Published by Brownbook
244 pages, 26 × 21.1 cm
Price: 45 lei
‘The silence of snow, thought the man sitting just behind the bus driver,’ starts Orhan Pamuk’s novel, aptly named, ‘Snow’. ‘If this were the beginning of a poem, he would have called the thing he felt inside him the silence of snow.’ It’s a natural scene setter – evoking a sky’s greyness, the soft crunch of footsteps and the particular stillness that snow brings as it falls across the land.
This issue of Brownbook is an ode to such snowy landscapes. The Middle East’s lesser-known sibling of sea and sand, the region may not be immediately associated with snowflakes but snowfall can be found annually across the mountain ranges of Morocco, Lebanon, Turkey and Iran, and even in Saudi Arabia. And here, this ‘silence of snow’ produces its own special culture, entwined in the flurries of wintry life, spent busy by hitting the slopes or kept warm with late-night salep and spiced ginger coffee.
After spending this winter visiting the artists, athletes and whole communities tucked away among the Middle East’s snow-capped peaks, we discovered two different ways of life: one of slowness and silence, and a second of pure adventure – both off and on piste.
A sense of adventure is definitely key for Karim Kerbouche, the man pioneering Algerian ice hockey, who shares his vision for the future of North African winter sports. We also meet with Iran’s top rock climber and Armenia’s female Olympic ski team, who take us to their remote mountainscapes, while Tajikistan’s ‘trekking guru’ and Afghanistan’s female park rangers in the Band-e-Amir national park highlight the different lives that snow can inspire.

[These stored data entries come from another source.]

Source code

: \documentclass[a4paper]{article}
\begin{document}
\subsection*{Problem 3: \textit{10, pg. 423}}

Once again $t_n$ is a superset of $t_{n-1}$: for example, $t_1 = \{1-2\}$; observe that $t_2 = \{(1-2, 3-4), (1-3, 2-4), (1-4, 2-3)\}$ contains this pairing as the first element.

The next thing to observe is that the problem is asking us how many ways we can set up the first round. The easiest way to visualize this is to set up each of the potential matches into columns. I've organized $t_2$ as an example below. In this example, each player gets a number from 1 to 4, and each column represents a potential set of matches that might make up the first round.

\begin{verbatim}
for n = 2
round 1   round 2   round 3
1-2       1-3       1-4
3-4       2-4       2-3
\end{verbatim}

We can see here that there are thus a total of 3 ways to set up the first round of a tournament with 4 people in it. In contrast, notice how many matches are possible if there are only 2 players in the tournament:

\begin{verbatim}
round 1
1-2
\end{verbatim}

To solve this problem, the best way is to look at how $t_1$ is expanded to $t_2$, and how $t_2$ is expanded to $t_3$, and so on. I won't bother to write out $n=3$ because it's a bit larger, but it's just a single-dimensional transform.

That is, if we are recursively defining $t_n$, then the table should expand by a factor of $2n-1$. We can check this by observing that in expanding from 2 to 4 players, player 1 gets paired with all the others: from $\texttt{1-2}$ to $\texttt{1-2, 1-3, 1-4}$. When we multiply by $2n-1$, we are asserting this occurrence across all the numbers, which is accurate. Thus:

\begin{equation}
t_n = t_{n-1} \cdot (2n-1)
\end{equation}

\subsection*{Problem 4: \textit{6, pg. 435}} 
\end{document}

There’s also a visit to Šerefudin’s White Mosque in Visoko, Bosnia – designed by the country’s leading modernist architect, Zlatko Ugljen, and an equally inspiring and educational lesson from Mohammed Al-Shaker, the Middle East’s renegade weatherman, who gives us some meteorological insights into the impact of snow. Did you know that in December 2013, more than 150,000 cars were abandoned on the streets of Amman because drivers were stranded due to the snowstorm? Until this issue, neither did we.